*Problem description*.
Find each line of the material below in which the word "Lazy" occurs, and return it.

*The data*.
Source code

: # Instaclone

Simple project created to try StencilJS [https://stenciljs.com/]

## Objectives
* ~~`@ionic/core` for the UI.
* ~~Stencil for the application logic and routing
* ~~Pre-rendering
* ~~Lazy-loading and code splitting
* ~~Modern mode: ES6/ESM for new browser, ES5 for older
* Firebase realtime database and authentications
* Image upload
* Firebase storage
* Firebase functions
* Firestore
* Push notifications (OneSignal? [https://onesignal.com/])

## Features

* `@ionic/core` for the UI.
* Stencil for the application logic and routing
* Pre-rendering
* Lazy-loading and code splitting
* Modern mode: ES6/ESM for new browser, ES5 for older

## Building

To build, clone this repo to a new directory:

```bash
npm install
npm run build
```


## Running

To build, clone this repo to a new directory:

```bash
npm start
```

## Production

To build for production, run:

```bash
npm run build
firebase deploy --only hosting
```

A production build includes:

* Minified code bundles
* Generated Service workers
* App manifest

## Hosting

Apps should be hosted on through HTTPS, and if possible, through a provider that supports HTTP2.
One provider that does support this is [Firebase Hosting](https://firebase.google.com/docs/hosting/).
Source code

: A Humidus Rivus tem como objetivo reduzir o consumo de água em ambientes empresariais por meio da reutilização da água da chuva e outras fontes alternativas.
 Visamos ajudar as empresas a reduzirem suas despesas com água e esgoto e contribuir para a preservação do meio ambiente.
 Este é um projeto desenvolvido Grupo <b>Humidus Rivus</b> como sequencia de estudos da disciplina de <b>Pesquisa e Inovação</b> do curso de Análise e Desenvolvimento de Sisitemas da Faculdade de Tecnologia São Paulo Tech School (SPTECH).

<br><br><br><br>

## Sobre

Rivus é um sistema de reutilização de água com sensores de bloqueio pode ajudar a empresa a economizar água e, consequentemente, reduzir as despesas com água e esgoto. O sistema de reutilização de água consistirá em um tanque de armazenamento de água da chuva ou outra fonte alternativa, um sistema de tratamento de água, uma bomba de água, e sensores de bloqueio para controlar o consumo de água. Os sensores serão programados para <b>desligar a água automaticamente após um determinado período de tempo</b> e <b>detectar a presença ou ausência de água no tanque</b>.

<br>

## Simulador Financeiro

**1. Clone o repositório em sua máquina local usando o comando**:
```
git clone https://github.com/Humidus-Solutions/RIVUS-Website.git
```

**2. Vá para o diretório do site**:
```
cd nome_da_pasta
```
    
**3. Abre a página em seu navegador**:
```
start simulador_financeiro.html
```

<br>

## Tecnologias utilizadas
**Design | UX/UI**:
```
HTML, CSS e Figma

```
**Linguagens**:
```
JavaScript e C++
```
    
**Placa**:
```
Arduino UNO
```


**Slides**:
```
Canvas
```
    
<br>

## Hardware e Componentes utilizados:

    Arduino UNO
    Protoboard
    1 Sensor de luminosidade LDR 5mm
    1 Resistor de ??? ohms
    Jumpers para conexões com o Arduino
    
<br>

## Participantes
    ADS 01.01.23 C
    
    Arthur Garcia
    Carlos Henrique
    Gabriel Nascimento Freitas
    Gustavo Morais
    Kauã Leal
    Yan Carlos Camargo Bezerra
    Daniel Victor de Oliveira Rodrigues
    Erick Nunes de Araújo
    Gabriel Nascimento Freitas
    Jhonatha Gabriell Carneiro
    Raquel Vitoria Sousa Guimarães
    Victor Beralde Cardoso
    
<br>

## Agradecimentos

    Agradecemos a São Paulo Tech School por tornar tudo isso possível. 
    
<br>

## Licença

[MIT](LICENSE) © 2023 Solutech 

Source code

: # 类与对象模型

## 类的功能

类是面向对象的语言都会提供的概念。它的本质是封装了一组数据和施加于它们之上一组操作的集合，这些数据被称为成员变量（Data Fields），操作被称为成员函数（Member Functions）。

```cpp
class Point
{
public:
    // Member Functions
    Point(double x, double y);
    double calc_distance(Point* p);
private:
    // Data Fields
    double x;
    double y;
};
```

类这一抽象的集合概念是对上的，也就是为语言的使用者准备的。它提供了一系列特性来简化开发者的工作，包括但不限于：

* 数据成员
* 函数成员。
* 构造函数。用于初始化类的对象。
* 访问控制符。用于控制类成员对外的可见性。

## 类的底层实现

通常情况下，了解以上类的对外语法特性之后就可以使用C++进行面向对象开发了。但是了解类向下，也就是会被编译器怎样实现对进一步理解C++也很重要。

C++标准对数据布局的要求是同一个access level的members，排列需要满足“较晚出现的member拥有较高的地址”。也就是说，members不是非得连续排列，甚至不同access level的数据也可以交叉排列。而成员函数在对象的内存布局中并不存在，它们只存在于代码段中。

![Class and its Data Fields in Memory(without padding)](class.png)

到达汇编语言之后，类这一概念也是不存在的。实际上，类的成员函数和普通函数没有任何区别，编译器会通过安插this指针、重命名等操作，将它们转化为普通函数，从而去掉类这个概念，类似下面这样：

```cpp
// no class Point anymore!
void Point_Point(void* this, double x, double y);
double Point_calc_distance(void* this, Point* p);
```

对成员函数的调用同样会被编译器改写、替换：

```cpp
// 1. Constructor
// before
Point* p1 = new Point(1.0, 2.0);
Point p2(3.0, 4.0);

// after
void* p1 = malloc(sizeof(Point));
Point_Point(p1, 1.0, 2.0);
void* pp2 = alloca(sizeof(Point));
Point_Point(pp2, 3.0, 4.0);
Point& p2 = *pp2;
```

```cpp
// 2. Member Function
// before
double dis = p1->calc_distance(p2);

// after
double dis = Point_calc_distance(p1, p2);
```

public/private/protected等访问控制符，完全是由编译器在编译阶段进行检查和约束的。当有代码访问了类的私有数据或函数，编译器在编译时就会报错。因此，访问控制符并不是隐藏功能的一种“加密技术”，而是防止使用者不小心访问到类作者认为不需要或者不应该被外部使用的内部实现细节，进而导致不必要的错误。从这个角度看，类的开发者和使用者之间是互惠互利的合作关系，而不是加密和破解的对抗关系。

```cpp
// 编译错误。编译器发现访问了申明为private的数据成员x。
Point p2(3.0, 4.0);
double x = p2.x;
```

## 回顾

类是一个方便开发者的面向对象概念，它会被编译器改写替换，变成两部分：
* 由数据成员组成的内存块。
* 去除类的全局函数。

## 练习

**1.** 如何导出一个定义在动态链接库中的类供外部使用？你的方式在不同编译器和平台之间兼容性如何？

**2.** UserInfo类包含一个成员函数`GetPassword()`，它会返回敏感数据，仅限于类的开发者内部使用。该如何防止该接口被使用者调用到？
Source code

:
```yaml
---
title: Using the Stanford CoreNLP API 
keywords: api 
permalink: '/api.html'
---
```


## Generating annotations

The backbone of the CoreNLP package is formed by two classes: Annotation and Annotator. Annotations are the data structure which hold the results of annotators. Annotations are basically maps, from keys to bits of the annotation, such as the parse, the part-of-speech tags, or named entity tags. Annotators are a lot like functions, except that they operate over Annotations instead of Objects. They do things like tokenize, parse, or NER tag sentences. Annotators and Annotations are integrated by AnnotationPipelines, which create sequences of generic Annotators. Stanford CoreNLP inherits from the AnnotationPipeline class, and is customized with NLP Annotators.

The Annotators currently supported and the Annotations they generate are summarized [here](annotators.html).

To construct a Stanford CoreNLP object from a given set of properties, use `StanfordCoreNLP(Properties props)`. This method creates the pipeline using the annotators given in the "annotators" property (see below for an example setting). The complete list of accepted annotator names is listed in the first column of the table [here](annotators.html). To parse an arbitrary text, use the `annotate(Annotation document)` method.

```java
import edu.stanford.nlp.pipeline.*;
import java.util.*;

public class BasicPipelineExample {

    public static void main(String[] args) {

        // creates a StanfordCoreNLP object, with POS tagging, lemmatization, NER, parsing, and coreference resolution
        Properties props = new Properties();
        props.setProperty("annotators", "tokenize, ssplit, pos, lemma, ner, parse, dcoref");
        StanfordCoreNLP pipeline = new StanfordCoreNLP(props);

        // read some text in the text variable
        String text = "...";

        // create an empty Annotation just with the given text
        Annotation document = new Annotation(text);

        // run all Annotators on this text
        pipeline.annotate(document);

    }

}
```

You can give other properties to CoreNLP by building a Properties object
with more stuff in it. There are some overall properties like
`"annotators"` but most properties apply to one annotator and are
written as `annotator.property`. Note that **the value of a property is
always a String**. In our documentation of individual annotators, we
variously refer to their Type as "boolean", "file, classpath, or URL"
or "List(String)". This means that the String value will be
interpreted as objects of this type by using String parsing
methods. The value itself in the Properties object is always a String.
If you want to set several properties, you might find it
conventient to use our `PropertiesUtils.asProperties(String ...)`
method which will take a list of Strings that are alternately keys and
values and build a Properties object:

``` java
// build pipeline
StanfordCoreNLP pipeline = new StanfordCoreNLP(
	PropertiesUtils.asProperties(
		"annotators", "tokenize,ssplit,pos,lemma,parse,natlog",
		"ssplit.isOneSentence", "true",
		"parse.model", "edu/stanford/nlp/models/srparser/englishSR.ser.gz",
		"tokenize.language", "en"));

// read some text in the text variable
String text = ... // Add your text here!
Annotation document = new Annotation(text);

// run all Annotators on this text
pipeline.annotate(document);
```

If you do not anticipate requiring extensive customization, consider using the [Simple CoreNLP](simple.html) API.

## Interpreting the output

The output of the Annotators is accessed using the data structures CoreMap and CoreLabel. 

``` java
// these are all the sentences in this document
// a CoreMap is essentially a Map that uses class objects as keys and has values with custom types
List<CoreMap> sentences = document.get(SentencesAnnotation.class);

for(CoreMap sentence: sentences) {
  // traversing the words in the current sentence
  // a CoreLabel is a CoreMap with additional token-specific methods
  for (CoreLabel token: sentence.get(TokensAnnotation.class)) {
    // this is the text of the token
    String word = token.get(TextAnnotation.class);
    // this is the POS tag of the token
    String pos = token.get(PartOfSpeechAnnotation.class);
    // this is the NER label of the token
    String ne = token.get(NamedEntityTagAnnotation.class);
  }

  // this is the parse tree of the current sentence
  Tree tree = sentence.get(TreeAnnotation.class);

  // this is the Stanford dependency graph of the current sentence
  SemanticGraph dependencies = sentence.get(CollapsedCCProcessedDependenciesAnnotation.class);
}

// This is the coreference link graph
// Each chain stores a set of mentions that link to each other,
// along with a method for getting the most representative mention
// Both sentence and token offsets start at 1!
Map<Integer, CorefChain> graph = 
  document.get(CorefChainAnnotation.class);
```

*Solution for this task*.
* ~~Lazy-loading and code splitting
* Lazy-loading and code splitting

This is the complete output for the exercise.